Here we apply bagging to the 2005 BES survey data, using the randomForest
package in R
. Recall that bagging is a special case of a random forest with \(m = p\). Therefore, the randomForest()
function can be used to perform both random forests and bagging. We perform bagging as follows:
library(randomForest)
# Load data set
load("bes_2005.RData")
# Create training and test sets
set.seed(1234)
train <- sample(1:nrow(bes_2005), size = nrow(bes_2005) / 2)
bes_2005_test <- bes_2005[-train, ]
# Bagging
bag_1 <- randomForest(household_income ~ ., data = bes_2005, subset = train,
mtry = 7, importance = TRUE)
bag_1
##
## Call:
## randomForest(formula = household_income ~ ., data = bes_2005, mtry = 7, importance = TRUE, subset = train)
## Type of random forest: regression
## Number of trees: 500
## No. of variables tried at each split: 7
##
## Mean of squared residuals: 11.48014
## % Var explained: 0.53
Note that the argument mtry = 7
indicates that all 7 predictors should be considered for each split of the tree—in other words, that bagging should be done. How well does this bagged model perform on the test set?
# Predict outcomes
bag_1_pred <- predict(bag_1, newdata = bes_2005_test)
# MSE
household_income_test <- bes_2005$household_income[-train]
mean((bag_1_pred - household_income_test)^2)
## [1] 9.262259
Growing a random forest proceeds in exactly the same way, except that we use a smaller value of the mtry
argument. By default, randomForest()
uses \(p/3\) variables when building a random forest of regression trees, and \(\sqrt{p}\) variables when building a random forest of classification trees. Here we use mtry = 3
.
# Random forest
rf_1 <- randomForest(household_income ~ ., data = bes_2005, subset = train,
mtry = 3, importance = TRUE)
# Predict outcomes
rf_1_pred <- predict(rf_1, newdata = bes_2005_test)
# MSE
mean((rf_1_pred - household_income_test)^2)
## [1] 8.66902
The test set MSE is 8.67. This indicates that random forests yielded an improvement over bagging in this case. Using the importance()
and varImpPlot()
functions, we can view the importance of each variable.
# Variable importance
importance(rf_1)
## %IncMSE IncNodePurity
## vote_2005 -1.2701606 139.7457
## vote_2001 11.2980485 157.8962
## female 1.9630625 179.4282
## party_id 0.8740649 163.6504
## phone 15.6507824 119.4684
## education 48.1921635 1190.5085
## duty 5.7742732 413.7412
# Variable importance plot
varImpPlot(rf_1, main = "Variable Importance Plot")
We use the gbm()
function from the gbm
package to fit boosted regression trees to the 2005 BES survey data. We run gbm()

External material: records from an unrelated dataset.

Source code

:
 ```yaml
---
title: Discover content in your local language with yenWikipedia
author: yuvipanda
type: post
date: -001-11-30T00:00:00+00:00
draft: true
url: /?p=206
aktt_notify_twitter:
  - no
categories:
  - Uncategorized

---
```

with the option distribution = "gaussian"
since this is a regression problem. If it were a binary classification problem, we would use distribution = "bernoulli"
. The argument n.trees = 5000
indicates that we want 5000 trees, and the option interaction.depth = 4
limits the depth of each tree. Note that the learning rate is related to the tree size: when the learning rate is smaller, we need more trees. The summary()

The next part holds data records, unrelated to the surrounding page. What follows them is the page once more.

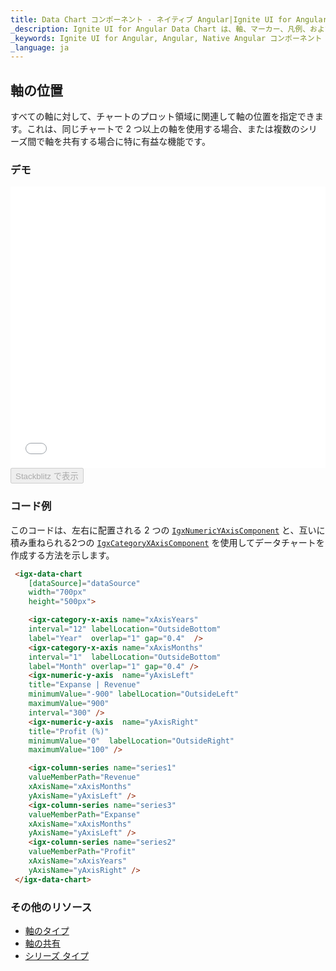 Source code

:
 ```yaml
---
title: Data Chart コンポーネント - ネイティブ Angular|Ignite UI for Angular
_description: Ignite UI for Angular Data Chart は、軸、マーカー、凡例、および注釈レイヤーのモジュール設計を提供するチャート コンポーネントです。チャート機能は、複合チャート ビューを作成するために同じチャート領域でのビジュアル要素の複数のインスタンスを利用できます。
_keywords: Ignite UI for Angular, Angular, Native Angular コンポーネント スイート, Native Angular コントロール, ネイティブ Angular コンポーネント, ネイティブ Angular コンポーネント ライブラリ, Angular チャート, Angular チャート コントロール, Angular チャート例, Angular チャート コンポーネント, Angular データ チャート
_language: ja
---
```


## 軸の位置

 すべての軸に対して、チャートのプロット領域に関連して軸の位置を指定できます。これは、同じチャートで 2 つ以上の軸を使用する場合、または複数のシリーズ間で軸を共有する場合に特に有益な機能です。

### デモ

<div class="sample-container loading" style="height: 450px">
    <iframe id="data-chart-axis-locations-iframe" src='{environment:demosBaseUrl}/charts/data-chart-axis-locations' width="100%" height="100%" seamless frameBorder="0" onload="onXPlatSampleIframeContentLoaded(this);"></iframe>
</div>
<div>
    <button data-localize="stackblitz" disabled class="stackblitz-btn" data-iframe-id="data-chart-axis-locations-iframe" data-demos-base-url="{environment:demosBaseUrl}">Stackblitz で表示
    </button>
</div>

<div class="divider--half"></div>

### コード例

このコードは、左右に配置される 2 つの [`IgxNumericYAxisComponent`](datachart_axis_locations.md) と、互いに積み重ねられる2つの [`IgxCategoryXAxisComponent`](datachart_axis_locations.md) を使用してデータチャートを作成する方法を示します。

```html
 <igx-data-chart
    [dataSource]="dataSource"
    width="700px"
    height="500px">

    <igx-category-x-axis name="xAxisYears"
    interval="12" labelLocation="OutsideBottom"
    label="Year"  overlap="1" gap="0.4"  />
    <igx-category-x-axis name="xAxisMonths"
    interval="1"  labelLocation="OutsideBottom"
    label="Month" overlap="1" gap="0.4" />
    <igx-numeric-y-axis  name="yAxisLeft"
    title="Expanse | Revenue"
    minimumValue="-900" labelLocation="OutsideLeft"
    maximumValue="900"
    interval="300" />
    <igx-numeric-y-axis  name="yAxisRight"
    title="Profit (%)"
    minimumValue="0"  labelLocation="OutsideRight"
    maximumValue="100" />

    <igx-column-series name="series1"
    valueMemberPath="Revenue"
    xAxisName="xAxisMonths"
    yAxisName="yAxisLeft" />
    <igx-column-series name="series3"
    valueMemberPath="Expanse"
    xAxisName="xAxisMonths"
    yAxisName="yAxisLeft" />
    <igx-column-series name="series2"
    valueMemberPath="Profit"
    xAxisName="xAxisYears"
    yAxisName="yAxisRight" />
 </igx-data-chart>
```

### その他のリソース

-   [軸のタイプ](datachart_axis_types.md)
-   [軸の共有](datachart_axis_sharing.md)
-   [シリーズ タイプ](datachart_series_types.md)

function produces a relative influence plot and also outputs the relative influence statistics.
library(gbm)
# Boosting
set.seed(1234)
boost_1 <- gbm(household_income ~ ., data = bes_2005[train, ],
distribution = "gaussian",
n.trees = 5000,
interaction.depth = 4,
shrinkage = 0.001)
summary(boost_1)
## var rel.inf
## education education 52.923929
## duty duty 19.926347
## party_id party_id 7.272264
## female female 6.586894
## vote_2001 vote_2001 6.308393
## vote_2005 vote_2005 3.491710
## phone phone 3.490462
We now use the boosted model to predict household income on the test set:
# Predict outcomes
boost_1_pred <- predict(boost_1, newdata = bes_2005_test, n.trees = 5000)
# MSE
mean((boost_1_pred - household_income_test)^2)
## [1] 8.343382
The test MSE obtained is 9.84; superior to both the test MSE for random forests and that for bagging.